Records provided:

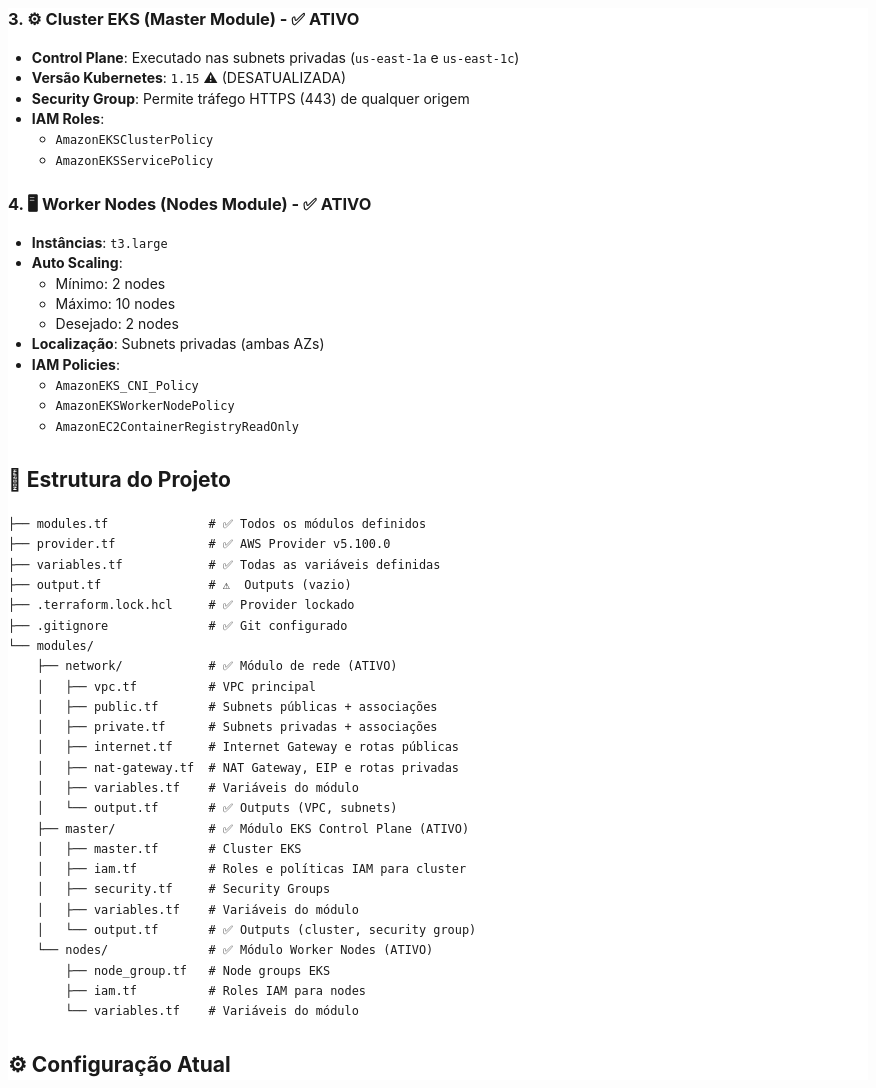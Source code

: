 ### 3. **⚙️ Cluster EKS (Master Module) - ✅ ATIVO**
- **Control Plane**: Executado nas subnets privadas (`us-east-1a` e `us-east-1c`)
- **Versão Kubernetes**: `1.15` ⚠️ (DESATUALIZADA)
- **Security Group**: Permite tráfego HTTPS (443) de qualquer origem
- **IAM Roles**: 
  - `AmazonEKSClusterPolicy`
  - `AmazonEKSServicePolicy`

### 4. **🖥️ Worker Nodes (Nodes Module) - ✅ ATIVO**
- **Instâncias**: `t3.large`
- **Auto Scaling**:
  - Mínimo: 2 nodes
  - Máximo: 10 nodes  
  - Desejado: 2 nodes
- **Localização**: Subnets privadas (ambas AZs)
- **IAM Policies**:
  - `AmazonEKS_CNI_Policy`
  - `AmazonEKSWorkerNodePolicy`
  - `AmazonEC2ContainerRegistryReadOnly`

## 📁 Estrutura do Projeto

```
├── modules.tf              # ✅ Todos os módulos definidos
├── provider.tf             # ✅ AWS Provider v5.100.0
├── variables.tf            # ✅ Todas as variáveis definidas
├── output.tf               # ⚠️  Outputs (vazio)
├── .terraform.lock.hcl     # ✅ Provider lockado
├── .gitignore              # ✅ Git configurado
└── modules/
    ├── network/            # ✅ Módulo de rede (ATIVO)
    │   ├── vpc.tf          # VPC principal
    │   ├── public.tf       # Subnets públicas + associações
    │   ├── private.tf      # Subnets privadas + associações
    │   ├── internet.tf     # Internet Gateway e rotas públicas
    │   ├── nat-gateway.tf  # NAT Gateway, EIP e rotas privadas
    │   ├── variables.tf    # Variáveis do módulo
    │   └── output.tf       # ✅ Outputs (VPC, subnets)
    ├── master/             # ✅ Módulo EKS Control Plane (ATIVO)
    │   ├── master.tf       # Cluster EKS
    │   ├── iam.tf          # Roles e políticas IAM para cluster
    │   ├── security.tf     # Security Groups
    │   ├── variables.tf    # Variáveis do módulo
    │   └── output.tf       # ✅ Outputs (cluster, security group)
    └── nodes/              # ✅ Módulo Worker Nodes (ATIVO)
        ├── node_group.tf   # Node groups EKS
        ├── iam.tf          # Roles IAM para nodes
        └── variables.tf    # Variáveis do módulo
```

## ⚙️ Configuração Atual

What to work on:
Give all of the material again, exactly, apart from the pictures.

Answer to this problem:
Source code

: ### 3. **⚙️ Cluster EKS (Master Module) - ✅ ATIVO**
- **Control Plane**: Executado nas subnets privadas (`us-east-1a` e `us-east-1c`)
- **Versão Kubernetes**: `1.15` ⚠️ (DESATUALIZADA)
- **Security Group**: Permite tráfego HTTPS (443) de qualquer origem
- **IAM Roles**: 
  - `AmazonEKSClusterPolicy`
  - `AmazonEKSServicePolicy`

### 4. **🖥️ Worker Nodes (Nodes Module) - ✅ ATIVO**
- **Instâncias**: `t3.large`
- **Auto Scaling**:
  - Mínimo: 2 nodes
  - Máximo: 10 nodes  
  - Desejado: 2 nodes
- **Localização**: Subnets privadas (ambas AZs)
- **IAM Policies**:
  - `AmazonEKS_CNI_Policy`
  - `AmazonEKSWorkerNodePolicy`
  - `AmazonEC2ContainerRegistryReadOnly`

## 📁 Estrutura do Projeto

```
├── modules.tf              # ✅ Todos os módulos definidos
├── provider.tf             # ✅ AWS Provider v5.100.0
├── variables.tf            # ✅ Todas as variáveis definidas
├── output.tf               # ⚠️  Outputs (vazio)
├── .terraform.lock.hcl     # ✅ Provider lockado
├── .gitignore              # ✅ Git configurado
└── modules/
    ├── network/            # ✅ Módulo de rede (ATIVO)
    │   ├── vpc.tf          # VPC principal
    │   ├── public.tf       # Subnets públicas + associações
    │   ├── private.tf      # Subnets privadas + associações
    │   ├── internet.tf     # Internet Gateway e rotas públicas
    │   ├── nat-gateway.tf  # NAT Gateway, EIP e rotas privadas
    │   ├── variables.tf    # Variáveis do módulo
    │   └── output.tf       # ✅ Outputs (VPC, subnets)
    ├── master/             # ✅ Módulo EKS Control Plane (ATIVO)
    │   ├── master.tf       # Cluster EKS
    │   ├── iam.tf          # Roles e políticas IAM para cluster
    │   ├── security.tf     # Security Groups
    │   ├── variables.tf    # Variáveis do módulo
    │   └── output.tf       # ✅ Outputs (cluster, security group)
    └── nodes/              # ✅ Módulo Worker Nodes (ATIVO)
        ├── node_group.tf   # Node groups EKS
        ├── iam.tf          # Roles IAM para nodes
        └── variables.tf    # Variáveis do módulo
```

## ⚙️ Configuração Atual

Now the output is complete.